My week starts on Friday afternoon, where I start planning deliverables for the upcoming week and people whom I need to meet with. I have been maintaining a running document where I note this down for each week. Fun fact: My current document is more than a year old, 30 pages long (as of when this post gets published), and contains a record of everything that I have done in the last 1 year. Sick, right?
I prioritize my objectives and meetings for the upcoming week in that document.
I make a note of all the follow-ups that I need to do in an upcoming week from the current week. If possible, I schedule emails and Slack messages for appropriate days to relieve myself from the cognitive load of completing those tasks.
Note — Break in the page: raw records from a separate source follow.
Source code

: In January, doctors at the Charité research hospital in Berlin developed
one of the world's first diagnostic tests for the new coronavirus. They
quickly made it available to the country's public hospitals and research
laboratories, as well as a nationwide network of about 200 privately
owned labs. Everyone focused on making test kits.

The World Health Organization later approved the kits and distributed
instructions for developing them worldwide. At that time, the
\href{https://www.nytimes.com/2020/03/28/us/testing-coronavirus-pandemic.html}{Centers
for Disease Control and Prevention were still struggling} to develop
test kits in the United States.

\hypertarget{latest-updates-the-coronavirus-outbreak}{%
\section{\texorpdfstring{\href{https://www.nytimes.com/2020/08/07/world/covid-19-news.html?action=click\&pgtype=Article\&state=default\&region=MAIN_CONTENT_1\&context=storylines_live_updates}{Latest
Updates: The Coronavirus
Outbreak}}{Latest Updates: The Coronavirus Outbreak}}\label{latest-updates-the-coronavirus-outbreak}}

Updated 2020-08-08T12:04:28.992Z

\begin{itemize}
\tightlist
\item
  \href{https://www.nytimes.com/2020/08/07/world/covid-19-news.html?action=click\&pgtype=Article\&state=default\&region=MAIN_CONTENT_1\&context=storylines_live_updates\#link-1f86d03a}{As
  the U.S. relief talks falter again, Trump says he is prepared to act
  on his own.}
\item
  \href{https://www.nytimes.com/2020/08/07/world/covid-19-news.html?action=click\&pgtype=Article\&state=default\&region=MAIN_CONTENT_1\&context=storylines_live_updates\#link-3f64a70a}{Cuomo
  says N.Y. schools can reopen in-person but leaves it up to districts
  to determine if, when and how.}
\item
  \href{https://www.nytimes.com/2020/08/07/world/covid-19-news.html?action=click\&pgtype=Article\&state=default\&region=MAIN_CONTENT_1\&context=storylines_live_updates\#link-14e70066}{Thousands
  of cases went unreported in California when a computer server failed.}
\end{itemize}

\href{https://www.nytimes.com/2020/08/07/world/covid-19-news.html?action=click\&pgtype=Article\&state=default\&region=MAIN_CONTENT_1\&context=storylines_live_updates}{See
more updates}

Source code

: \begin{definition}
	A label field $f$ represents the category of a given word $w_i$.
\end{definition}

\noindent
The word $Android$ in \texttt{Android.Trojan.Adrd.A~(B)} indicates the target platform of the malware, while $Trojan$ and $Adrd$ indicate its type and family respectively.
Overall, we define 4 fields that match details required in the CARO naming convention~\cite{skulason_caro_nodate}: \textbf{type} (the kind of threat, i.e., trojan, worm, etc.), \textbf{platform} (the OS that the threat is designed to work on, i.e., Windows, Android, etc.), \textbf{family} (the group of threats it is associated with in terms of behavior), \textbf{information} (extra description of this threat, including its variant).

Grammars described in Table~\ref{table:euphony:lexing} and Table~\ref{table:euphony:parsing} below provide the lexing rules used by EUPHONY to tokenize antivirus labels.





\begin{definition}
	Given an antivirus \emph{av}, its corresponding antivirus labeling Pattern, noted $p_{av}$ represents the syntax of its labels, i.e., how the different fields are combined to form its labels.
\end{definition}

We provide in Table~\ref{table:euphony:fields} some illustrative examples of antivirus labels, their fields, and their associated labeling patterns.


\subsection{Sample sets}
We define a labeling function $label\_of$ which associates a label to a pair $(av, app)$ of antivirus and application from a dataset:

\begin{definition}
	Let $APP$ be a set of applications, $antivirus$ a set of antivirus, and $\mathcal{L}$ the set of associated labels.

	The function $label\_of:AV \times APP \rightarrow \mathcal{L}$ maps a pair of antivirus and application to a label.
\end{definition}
I put time on people’s calendar on Friday itself and not wait for the next week to get the earliest possible slots.
I reserve Monday mornings for deep work.
I put time on my calendar even for things that I need to work on individually to ensure that I have time for all the planned action items on my list.
I take most of my meetings on Tuesday, Wednesday, and Thursday.
I reserve my Fridays again for deep work, usually take no meetings unless something is important and start wrapping up my work by afternoon to repeat the cycle from #1.
I hope you enjoyed reading this and found it insightful💡
Questions? Just reply to this email and ask!
See you all next week,
Tanay 👋
This is an insightful read altogether. Wanted to know the document in your step1 is a simple word document or are you using tools to draft the same?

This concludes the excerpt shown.